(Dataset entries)

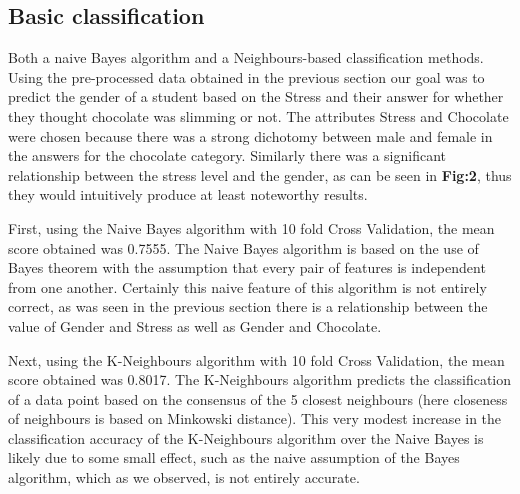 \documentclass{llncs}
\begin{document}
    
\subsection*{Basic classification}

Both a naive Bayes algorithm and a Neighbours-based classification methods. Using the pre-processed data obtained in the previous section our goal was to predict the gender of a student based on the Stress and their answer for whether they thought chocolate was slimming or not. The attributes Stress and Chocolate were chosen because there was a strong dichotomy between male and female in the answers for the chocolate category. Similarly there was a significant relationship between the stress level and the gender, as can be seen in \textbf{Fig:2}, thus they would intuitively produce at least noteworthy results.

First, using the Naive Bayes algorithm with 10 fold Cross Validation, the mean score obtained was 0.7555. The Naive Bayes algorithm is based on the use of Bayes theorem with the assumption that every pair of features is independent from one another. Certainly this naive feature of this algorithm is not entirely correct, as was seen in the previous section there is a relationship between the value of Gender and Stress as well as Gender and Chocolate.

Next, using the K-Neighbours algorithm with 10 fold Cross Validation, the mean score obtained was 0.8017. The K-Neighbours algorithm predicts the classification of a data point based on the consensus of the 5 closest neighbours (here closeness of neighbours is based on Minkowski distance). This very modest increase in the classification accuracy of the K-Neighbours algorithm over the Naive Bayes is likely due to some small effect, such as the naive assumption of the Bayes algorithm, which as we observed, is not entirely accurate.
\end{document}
--
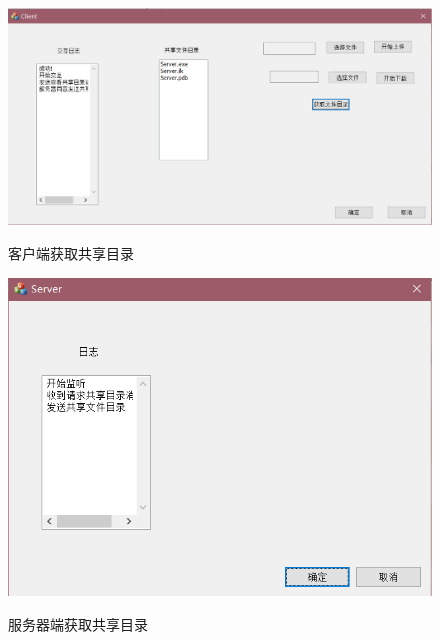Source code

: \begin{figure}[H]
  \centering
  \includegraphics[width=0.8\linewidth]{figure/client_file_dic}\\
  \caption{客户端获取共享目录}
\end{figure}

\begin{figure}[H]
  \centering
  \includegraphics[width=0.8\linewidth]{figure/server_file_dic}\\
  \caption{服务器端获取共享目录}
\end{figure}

(Work required) What lines in the entries above hold "figure"? Copy every one.

(Solution to this task)
: \begin{figure}[H]
  \includegraphics[width=0.8\linewidth]{figure/client_file_dic}\\
\end{figure}
\begin{figure}[H]
  \includegraphics[width=0.8\linewidth]{figure/server_file_dic}\\
\end{figure}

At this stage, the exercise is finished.